“I’ve got one more silver dollar…” Allman Brothers, 1970
This is a tale of the rarest of all Morgan dollars, indeed, the rarest of all world silver crowns, and it begins back in 1961 when 11-year old yours truly bought a couple of random type coins on a school playground in Florida – swapped my lunch money in fact, all 35-cents – and was immediately propelled into the world of nerd-ism, though back then we were probably known as ‘square’ or just plain different. I had never before seen a large cent or a two-cent piece, the two coins I’d just purchased, and so I was hooked!
(Being a coin collector never kept me from having friends, mind you, nor did it turn me into a dreaded ‘bookworm’ type, a ‘bad’ label to have as a kid in the ‘50s and ‘60s, plus coin collecting never got me in trouble – I always managed to do that without the aid of numismatics.)
My father was a great fan of coin collecting and aided and abetted my hobby desires whenever he could. Mom, on the other hand, would never fail to make remarks like “you paid a dollar for a dime?” all the while shaking her head in disbelief.
From 1961 until 1981 or so, my dad never missed an opportunity to attend a coin show with me. One of our favorites was a show that was held regularly downstairs at the Paramus Mall in Paramus, New Jersey. For years we dutifully attended and went about our business. Dad liked to roam the floor by himself, purchasing a large cent here for $5, a Seated dime there for $8, and so on; he looked in every case carefully, and now in retrospect I remember some wistful looks along the way.
After each show we’d go home and compare notes – everything dad bought eventually ended up with me, so it was always fun to see what he had been up to on the bourse floor. He liked worn large cents in the $5-$10 range, and he loved Seated material too, for some reason; I guess he thought they were affordable and old at the same time.
The last time I ever attended a coin show with my dad was in the early ‘80s. Mom and Dad were up from Fort Myers, Florida to visit us in New York state, and dad jumped at the chance to get out and about. We did our usual routine, with dad off to find his treasures of the day while I snooped around and bought a treasure or two of my own.

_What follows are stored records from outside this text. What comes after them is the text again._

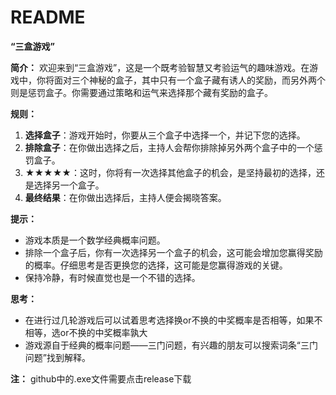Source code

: # README

**“三盒游戏”**

**简介：** 欢迎来到“三盒游戏”，这是一个既考验智慧又考验运气的趣味游戏。在游戏中，你将面对三个神秘的盒子，其中只有一个盒子藏有诱人的奖励，而另外两个则是惩罚盒子。你需要通过策略和运气来选择那个藏有奖励的盒子。

**规则：**

1. **选择盒子**：游戏开始时，你要从三个盒子中选择一个，并记下您的选择。
2. **排除盒子**：在你做出选择之后，主持人会帮你排除掉另外两个盒子中的一个惩罚盒子。
3. **★★★★★**：这时，你将有一次选择其他盒子的机会，是坚持最初的选择，还是选择另一个盒子。
4. **最终结果**：在你做出选择后，主持人便会揭晓答案。

**提示：**

- 游戏本质是一个数学经典概率问题。
- 排除一个盒子后，你有一次选择另一个盒子的机会，这可能会增加您赢得奖励的概率。仔细思考是否更换您的选择，这可能是您赢得游戏的关键。
- 保持冷静，有时候直觉也是一个不错的选择。


**思考：**

- 在进行过几轮游戏后可以试着思考选择换or不换的中奖概率是否相等，如果不相等，选or不换的中奖概率孰大
- 游戏源自于经典的概率问题——三门问题，有兴趣的朋友可以搜索词条“三门问题”找到解释。

**注：**
github中的.exe文件需要点击release下载
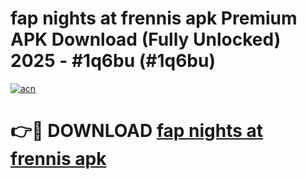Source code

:# fap nights at frennis apk Premium APK Download (Fully Unlocked) 2025 - #1q6bu (#1q6bu)

[![acn](https://github.com/user-attachments/assets/0f9c940e-d8b0-45ae-aac7-cd30a18b3e1c)](https://app.mediaupload.pro?title=fap_nights_at_frennis_apk&ref=14F)

# 👉🔴 DOWNLOAD [fap nights at frennis apk](https://app.mediaupload.pro?title=fap_nights_at_frennis_apk&ref=14F)
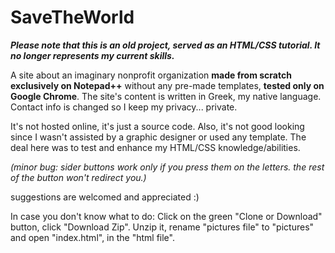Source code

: # SaveTheWorld
***Please note that this is an old project, served as an HTML/CSS tutorial. It no longer represents my current skills.***

A site about an imaginary nonprofit organization **made from scratch exclusively on Notepad++** without any pre-made templates, **tested only on Google Chrome**. 
The site's content is written in Greek, my native language. Contact info is changed so I keep my privacy... private.

It's not hosted online, it's just a source code.
Also, it's not good looking since I wasn't assisted by a graphic designer or used any template. The deal here was to test and enhance my HTML/CSS knowledge/abilities.

*(minor bug: sider buttons work only if you press them on the letters. the rest of the button won't redirect you.)*

suggestions are welcomed and appreciated :)


In case you don't know what to do: Click on the green "Clone or Download" button, click "Download Zip". Unzip it, rename "pictures file" to "pictures" and open "index.html", in the "html file".
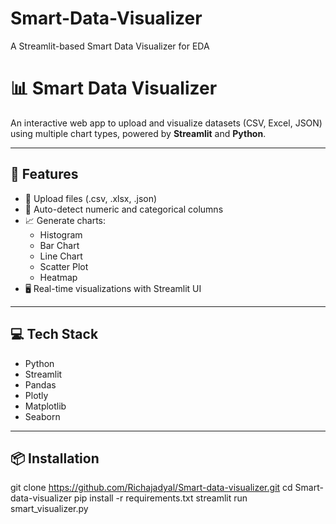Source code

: # Smart-Data-Visualizer
 A Streamlit-based Smart Data Visualizer for EDA
 # 📊 Smart Data Visualizer

An interactive web app to upload and visualize datasets (CSV, Excel, JSON) using multiple chart types, powered by **Streamlit** and **Python**.

---

## 🚀 Features

- 📂 Upload files (.csv, .xlsx, .json)
- 🧠 Auto-detect numeric and categorical columns
- 📈 Generate charts:
  - Histogram
  - Bar Chart
  - Line Chart
  - Scatter Plot
  - Heatmap
- 🖥 Real-time visualizations with Streamlit UI

---

## 💻 Tech Stack

- Python
- Streamlit
- Pandas
- Plotly
- Matplotlib
- Seaborn

---

## 📦 Installation

git clone https://github.com/Richajadyal/Smart-data-visualizer.git
cd Smart-data-visualizer
pip install -r requirements.txt
streamlit run smart_visualizer.py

After the show we stopped at a diner – no Van Valen alive can resist a genuine real-life diner – and talked about our purchases. While noshing, dad told me he was very disappointed. I asked him why and he replied along these lines: “I’ve spent my whole life looking for a silver dollar from the year I was born and I’ve yet to see one.” It took me a second to realize why he attended all those coin shows with me, but then I had to tell him: “Dad, I wish you’d told me this 20 years ago -- they didn’t make silver dollars in 1912!”